イラクの戦場取材「フィクサー」は大学生 戦争と地続きの青春
砲弾の中の奇妙なランチ
激しい市街戦が続いていたモスルでは、ISのスナイパーと迫撃砲の応酬が恐ろしかったのを覚えている。たった数百メートル先のIS陣地からスナイパーに狙われながら大通りを幾度もマジッドと一緒に全力疾走した。ライフルの乾いた発砲音が、破壊され尽くした瓦礫の街に響き渡る。「その音が聞こえるという事は、弾は自分に当たっていないから大丈夫だ」。そう言い聞かせながらマジッドの後ろを次の遮蔽物めがけて走る。 迫撃砲が空気を切り裂いて飛んでくる音が聞こえた瞬間、彼に体を強く引っ張られ、物陰に押し込められた。直後に砲弾の炸裂音が響いた。重さ15キロ近くもある鉄板の入った防弾ベストもヘルメットも、ただの気休めに過ぎない。弾の当たりどころが悪かったり、近くに迫撃砲が落ちたりすれば、破片で体を切り裂かれて死ぬ。 マジッドとモスルの前線を取材した数日後、全く同じ場所で別のフィクサーが撃たれて大けがを負った。フォトグラファーを前線に連れていくということは、彼ら自身も同じく命を危険に晒すということなのだ。後日、スナイパーの弾が届かない路地裏に座り込んで、マジッドと一緒にイラク軍からもらった昼ご飯を口に放り込んだ。ISが飛ばすドローンが空中を行き交い、迫撃砲が着弾する。凄まじい撃ち合いの音が聞こえる前線での奇妙なランチタイムだった。
戦場に行く前にテスト勉強
ある時、珍しくマジッドが別の若い運転手を連れてきた。連日モスルに片道2時間以上もかけて通っていたから、さすがに疲れが溜まったのだろうか? 「大丈夫か?」と聞くと「大学のテストがあるんだ」と彼は返した。何やらゴソゴソとプリントを取り出し、揺れる車内でマジッドは勉強し始めた。 初めてカフェで会った時、彼は20代後半に見えた。周りのフィクサーたちが彼にいろいろと相談してくる姿を見て、職業としてフィクサーをフルタイムでやっているのだろうと思っていた。

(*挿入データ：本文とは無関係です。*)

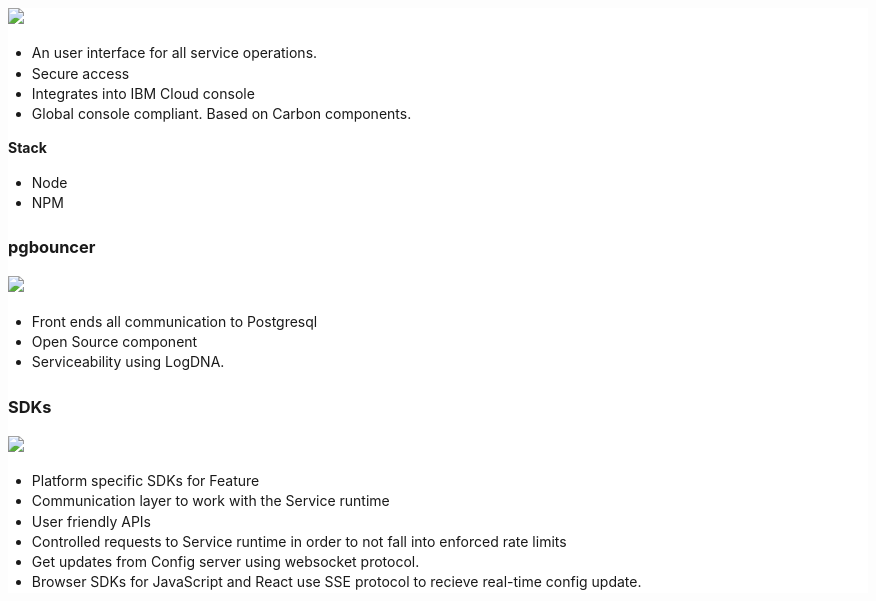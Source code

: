 <img src="https://pages.github.ibm.com/alchemy-conductors/documentation-pages/docs/runbooks/app-configurations/assets/components-dashboard.png" width="640" />

* An user interface for all service operations.
* Secure access
* Integrates into IBM Cloud console
* Global console compliant.  Based on Carbon components.  

**Stack**

* Node
* NPM


### pgbouncer

<img src="https://pages.github.ibm.com/alchemy-conductors/documentation-pages/docs/runbooks/app-configurations/assets/components-pgbouncer.png" width="640" />

* Front ends all communication to Postgresql
* Open Source component
* Serviceability using LogDNA.

### SDKs

<img src="https://pages.github.ibm.com/alchemy-conductors/documentation-pages/docs/runbooks/app-configurations/assets/components-sdk.png" width="640" />

* Platform specific SDKs for Feature
* Communication layer to work with the Service runtime
* User friendly APIs
* Controlled requests to Service runtime in order to not fall into enforced rate limits
* Get updates from Config server using websocket protocol.
* Browser SDKs for JavaScript and React use SSE protocol to recieve real-time config update.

しかし彼はなんと大学に通っていて、まだ20代前半だった。なんとシュールな光景なのだろうか。私たちは数時間後にはヘルメットを被って、砲弾が飛び交う戦場を駆け回る羽目になる。世界中のメディアが注目している危険な現場を取材しに行く車内で、彼はそんな事は全く関係ないとでも言うように、大学のテスト勉強をしていた。 何が起ころうとも、世界の終わりかのような光景を目にしても、日常生活は続いていくのだろう。モスルの友達の家に行けばご飯を食べ、一緒に水タバコを吸う。戦争中でも、紛争の最前線で命を危険に晒していても、何でもない普通の光景も存在するのだ。